Paul: So if I were to summarize the statements that have been made, it would be more or less along the line of – there can be some practices or traditions that might be an expression or an application of the commandments, but when they are in direct conflict with the commandments, that becomes problematic.
Paul: Ok, thank you, panelists, for —
Ken: I wonder – this is maybe not quite in the program, but it comes back to a question that Zack raised. He talked about the idea of every person possibly having kind of a life song that he goes back to again and again. Would it be ok if sort of on a personal note, we close out this panel – maybe all the panelists who would wish to, could give one or two of the hymns they return to again and again?
Paul: Certainly. Do you want to start?
Ken: Well, since I raised the issue, I guess so. One of mine is “Jesus Thy Blood and Righteousness.”
John: Mine would be, “We Bless Thy Name, O Lord. . . For Thine is the Kingdom.”
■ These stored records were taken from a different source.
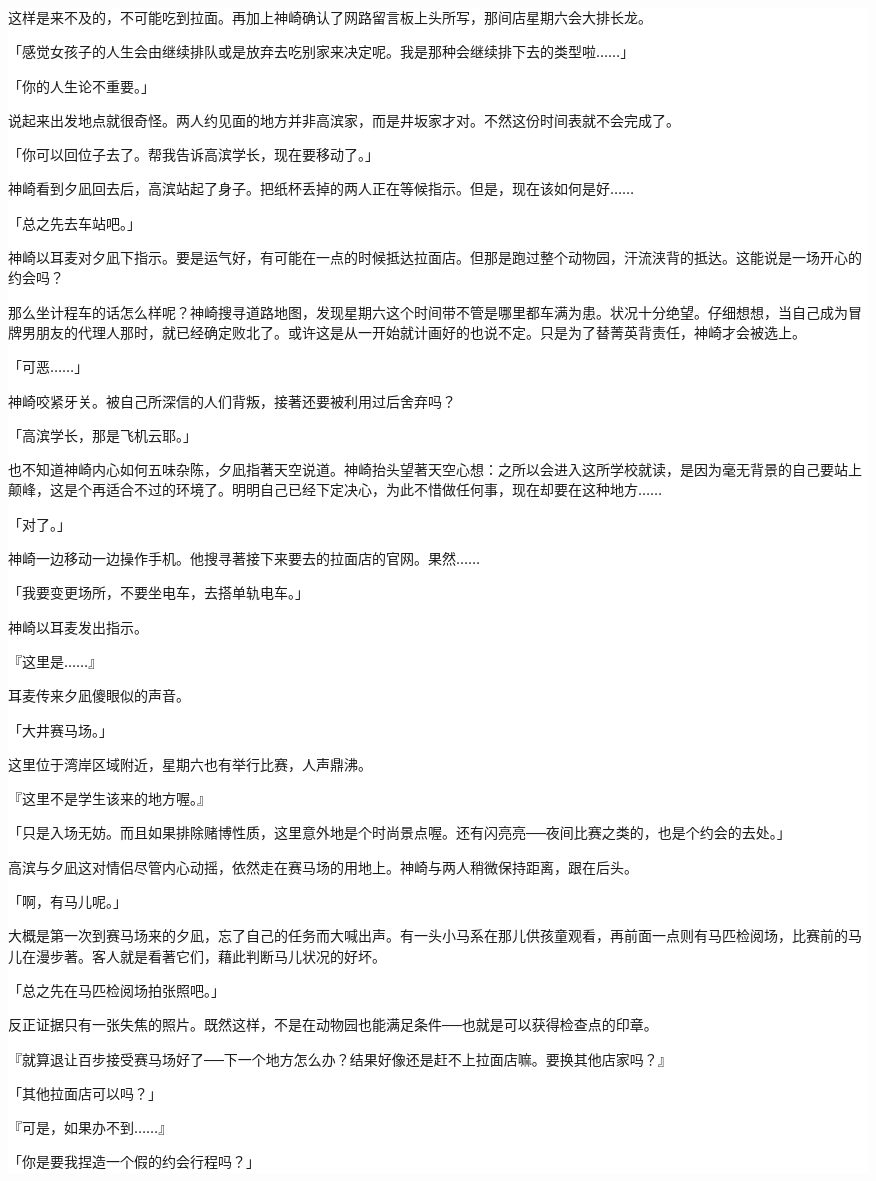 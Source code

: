 这样是来不及的，不可能吃到拉面。再加上神崎确认了网路留言板上头所写，那间店星期六会大排长龙。

「感觉女孩子的人生会由继续排队或是放弃去吃别家来决定呢。我是那种会继续排下去的类型啦……」

「你的人生论不重要。」

说起来出发地点就很奇怪。两人约见面的地方并非高滨家，而是井坂家才对。不然这份时间表就不会完成了。

「你可以回位子去了。帮我告诉高滨学长，现在要移动了。」

神崎看到夕凪回去后，高滨站起了身子。把纸杯丢掉的两人正在等候指示。但是，现在该如何是好……

「总之先去车站吧。」

神崎以耳麦对夕凪下指示。要是运气好，有可能在一点的时候抵达拉面店。但那是跑过整个动物园，汗流浃背的抵达。这能说是一场开心的约会吗？

那么坐计程车的话怎么样呢？神崎搜寻道路地图，发现星期六这个时间带不管是哪里都车满为患。状况十分绝望。仔细想想，当自己成为冒牌男朋友的代理人那时，就已经确定败北了。或许这是从一开始就计画好的也说不定。只是为了替菁英背责任，神崎才会被选上。

「可恶……」

神崎咬紧牙关。被自己所深信的人们背叛，接著还要被利用过后舍弃吗？

「高滨学长，那是飞机云耶。」

也不知道神崎内心如何五味杂陈，夕凪指著天空说道。神崎抬头望著天空心想：之所以会进入这所学校就读，是因为毫无背景的自己要站上颠峰，这是个再适合不过的环境了。明明自己已经下定决心，为此不惜做任何事，现在却要在这种地方……

「对了。」

神崎一边移动一边操作手机。他搜寻著接下来要去的拉面店的官网。果然……

「我要变更场所，不要坐电车，去搭单轨电车。」

神崎以耳麦发出指示。

『这里是……』

耳麦传来夕凪傻眼似的声音。

「大井赛马场。」

这里位于湾岸区域附近，星期六也有举行比赛，人声鼎沸。

『这里不是学生该来的地方喔。』

「只是入场无妨。而且如果排除赌博性质，这里意外地是个时尚景点喔。还有闪亮亮──夜间比赛之类的，也是个约会的去处。」

高滨与夕凪这对情侣尽管内心动摇，依然走在赛马场的用地上。神崎与两人稍微保持距离，跟在后头。

「啊，有马儿呢。」

大概是第一次到赛马场来的夕凪，忘了自己的任务而大喊出声。有一头小马系在那儿供孩童观看，再前面一点则有马匹检阅场，比赛前的马儿在漫步著。客人就是看著它们，藉此判断马儿状况的好坏。

「总之先在马匹检阅场拍张照吧。」

反正证据只有一张失焦的照片。既然这样，不是在动物园也能满足条件──也就是可以获得检查点的印章。

『就算退让百步接受赛马场好了──下一个地方怎么办？结果好像还是赶不上拉面店嘛。要换其他店家吗？』

「其他拉面店可以吗？」

『可是，如果办不到……』

「你是要我捏造一个假的约会行程吗？」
Barry: “It is Well with My Soul”
Zack: “Unto Thee, O Lord”
Paul: “On Christ the Solid Rock I Stand”
Paul: Ok, what have you thought about? What have you learned this evening? How real and how vital is your relationship with Jesus Christ? That’s the foundation for a testimony. Are we connected to the life-giving Vine and are we abiding there? We all want God to keep us when we need Him most? But are we Bible-keepers? Christ keeps those who keep His Word. That promise was given to the Church of Philadelphia, the city of brotherly love, or the church of brotherly love, and we should strive for that warmth among us. But let’s also add Bible-keeping, because really that’s a fervency check in our relationship with the Lord. We ought to see that love and obedience are not at odds with one another. “If you love Me, keep My commandments.”
We should also ask ourselves the question, do we value sound doctrine? Do we have truth checks in place? Do we test everything we hear in the full balance of Scriptures? If we are not, we are susceptible to error and deception. Error can creep in wherever sound doctrine is devalued, or where relationships become more important than truth. We need truth and we need fervent relationship, but true relationships are truth-based. “You are My friends if you do whatever I command you.”
Finally, we are both joyful and prayerful. Prayer is essential to the connection to the Vine. It is communion with God. His truth lies at the heart of our relationship, and that relationship should be in us “a well of water springing up.” If it springs up, it means it’s always fresh. And fresh water is what gives a testimony. Not only should it be springing up within us, but it should be flowing out of us – flowing out of us with joy! “With joy you will draw water out of the wells of salvation.” “He that believes on Me, as the Scripture has said, out of his innermost being will flow rivers of living water.” This can be our testimony in the times of persecution. The question is, will we do these things now that we can to prepare for persecution?
Thank you for your time and attention.